I am no scientist, but as The Guardian is not normally an outlet for climate change deniers I was taken with the conclusion by the author Nick Davies that the carbon trading markets introduced by the United Nations and the European Community in January 2005 “have earned fortunes for speculators and for some of the companies which produce most greenhouse gases and yet, through a combination of teething troubles and multiple forms of malpractice and possibly fraud, they have delivered little or no benefit for the environment.” Among the examples given was this one:
There are doubts about the validity of some of these CERs, on two separate grounds. First, some of them appear to breach the CDM’s requirements for sustainable development – 53% of the existing CERs come from just six monster projects, in India, China and South Korea, all of which engage in the most controversial form of carbon reduction. They manufacture refrigerant which produces as a side effect a gas called HFC-23. Although carbon dioxide is the most common greenhouse gas, HFC-23 is 11,700 times more likely than carbon dioxide to encourage global warming. Refrigerant companies find it relatively cheap to instal an incinerator to burn the HFC-23 and, once that is converted into certified reductions of emission, each tonne saved can be sold as 11,700 carbon credits. These companies are now earning millions of euros from these credits – more than from selling their refrigerant products.
The environmental problem is two-fold, first that HFC factories tend to pour out other pollutants which don’t happen to be greenhouse gases but which are unpleasant or dangerous for local communities; and second, that the potential profits from burning HFC-23 are so great that companies are being encouraged to expand production of refrigerants so they can produce more HFC-23 to incinerate, thus increasing the net amount of pollution.
Secondly … there is evidence that a significant percentage of current and future CDM reductions, possibly as many as 20%, may have been wrongly checked. This effects not just the 50m tonnes of CERs which have been issued already, but a massive quantity which is sitting in the pipeline as a result of hedge funds pouring an estimated €4,000m into high-profit carbon projects.

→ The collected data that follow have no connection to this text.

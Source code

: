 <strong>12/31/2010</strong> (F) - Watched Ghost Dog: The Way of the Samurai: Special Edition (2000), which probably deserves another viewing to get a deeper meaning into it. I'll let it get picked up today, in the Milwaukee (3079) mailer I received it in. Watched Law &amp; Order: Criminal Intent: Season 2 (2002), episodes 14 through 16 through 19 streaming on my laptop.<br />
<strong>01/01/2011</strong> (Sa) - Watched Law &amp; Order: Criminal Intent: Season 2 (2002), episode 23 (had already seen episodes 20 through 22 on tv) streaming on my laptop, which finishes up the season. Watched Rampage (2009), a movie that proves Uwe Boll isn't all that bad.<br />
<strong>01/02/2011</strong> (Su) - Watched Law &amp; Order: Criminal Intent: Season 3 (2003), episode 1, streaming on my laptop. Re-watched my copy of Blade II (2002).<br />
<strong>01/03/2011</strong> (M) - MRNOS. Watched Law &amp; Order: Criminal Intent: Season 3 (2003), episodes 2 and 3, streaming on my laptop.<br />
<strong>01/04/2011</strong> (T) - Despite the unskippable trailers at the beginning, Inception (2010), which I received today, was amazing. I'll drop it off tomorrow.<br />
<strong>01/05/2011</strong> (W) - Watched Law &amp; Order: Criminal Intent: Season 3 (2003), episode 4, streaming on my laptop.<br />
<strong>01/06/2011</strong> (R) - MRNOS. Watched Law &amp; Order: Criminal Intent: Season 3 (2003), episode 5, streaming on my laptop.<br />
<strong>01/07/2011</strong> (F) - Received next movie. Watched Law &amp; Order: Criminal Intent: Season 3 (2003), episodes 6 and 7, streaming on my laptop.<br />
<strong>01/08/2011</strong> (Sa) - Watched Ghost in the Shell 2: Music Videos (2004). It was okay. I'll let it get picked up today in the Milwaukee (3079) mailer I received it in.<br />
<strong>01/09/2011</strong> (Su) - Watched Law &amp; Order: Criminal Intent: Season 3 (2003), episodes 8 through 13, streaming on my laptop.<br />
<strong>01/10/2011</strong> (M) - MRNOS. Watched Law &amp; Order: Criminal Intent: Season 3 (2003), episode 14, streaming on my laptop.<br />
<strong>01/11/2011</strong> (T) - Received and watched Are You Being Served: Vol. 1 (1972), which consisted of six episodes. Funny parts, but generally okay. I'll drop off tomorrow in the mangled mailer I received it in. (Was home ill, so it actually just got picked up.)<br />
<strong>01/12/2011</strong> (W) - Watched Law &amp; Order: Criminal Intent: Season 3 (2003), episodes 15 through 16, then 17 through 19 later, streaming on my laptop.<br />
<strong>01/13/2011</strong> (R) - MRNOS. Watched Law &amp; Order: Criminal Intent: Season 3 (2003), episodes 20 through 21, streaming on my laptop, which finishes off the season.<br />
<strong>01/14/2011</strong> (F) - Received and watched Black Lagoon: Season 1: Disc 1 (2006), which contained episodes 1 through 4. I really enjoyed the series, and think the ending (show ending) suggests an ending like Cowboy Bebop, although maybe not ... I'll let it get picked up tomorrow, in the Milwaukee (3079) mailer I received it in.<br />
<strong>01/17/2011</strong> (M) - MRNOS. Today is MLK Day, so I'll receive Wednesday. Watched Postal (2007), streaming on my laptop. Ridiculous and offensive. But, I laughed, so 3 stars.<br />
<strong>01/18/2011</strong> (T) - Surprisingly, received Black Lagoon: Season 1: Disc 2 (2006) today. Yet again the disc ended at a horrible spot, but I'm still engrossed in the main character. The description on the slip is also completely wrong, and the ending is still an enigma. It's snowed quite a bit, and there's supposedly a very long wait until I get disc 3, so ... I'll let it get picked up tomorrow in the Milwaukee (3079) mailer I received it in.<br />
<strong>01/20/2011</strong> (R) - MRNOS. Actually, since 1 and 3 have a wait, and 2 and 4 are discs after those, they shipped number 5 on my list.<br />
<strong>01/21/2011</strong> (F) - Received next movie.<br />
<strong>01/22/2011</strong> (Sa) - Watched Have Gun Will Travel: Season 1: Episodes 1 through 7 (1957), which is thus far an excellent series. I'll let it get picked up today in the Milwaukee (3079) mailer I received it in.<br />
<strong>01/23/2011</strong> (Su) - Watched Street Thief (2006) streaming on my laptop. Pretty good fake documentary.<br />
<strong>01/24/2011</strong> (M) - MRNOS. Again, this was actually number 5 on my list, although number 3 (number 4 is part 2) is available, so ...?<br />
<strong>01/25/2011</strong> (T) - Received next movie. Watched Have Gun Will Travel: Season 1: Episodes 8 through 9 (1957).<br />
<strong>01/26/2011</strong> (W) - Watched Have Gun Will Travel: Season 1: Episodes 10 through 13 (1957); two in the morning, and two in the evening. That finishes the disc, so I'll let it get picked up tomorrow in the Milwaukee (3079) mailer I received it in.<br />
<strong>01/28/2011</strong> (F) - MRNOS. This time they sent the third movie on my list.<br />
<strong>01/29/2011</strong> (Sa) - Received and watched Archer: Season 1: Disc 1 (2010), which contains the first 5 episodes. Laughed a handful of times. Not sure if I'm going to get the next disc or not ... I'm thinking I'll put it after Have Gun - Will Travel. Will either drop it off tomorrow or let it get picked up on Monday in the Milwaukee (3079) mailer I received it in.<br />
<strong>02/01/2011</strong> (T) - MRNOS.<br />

The Guardian story ended with the statement that environmental groups argue that there never was a justification for attempting to tackle climate change by creating a carbon market, but that kind of comment might be expected from the left leaning English daily. What did surprise me in my weekend reading was finding that pillar of free market liberalism The Economist sharing the scepticism about the effectiveness of trading schemes. “A carbon price can be established either through a tax or through a cap-and-trade system,” the magazine said in its editorial, “such as the one Europe adopted after signing up to Kyoto. A carbon tax would be preferable, because companies would then be able to build a fixed price into their investment plans; but businesspeople and politicians are both strangely averse to the word ‘tax’. A cap-and-trade system can be made to work, but the price has to settle at a level that affects commercial decisions. Europe’s hasn’t: the price has been too volatile, and, for much of its existence, too low, to shift investment patterns much.”
Talking about the price, I notice, is what Messrs Howard and Rudd are studiously avoiding here in Australia.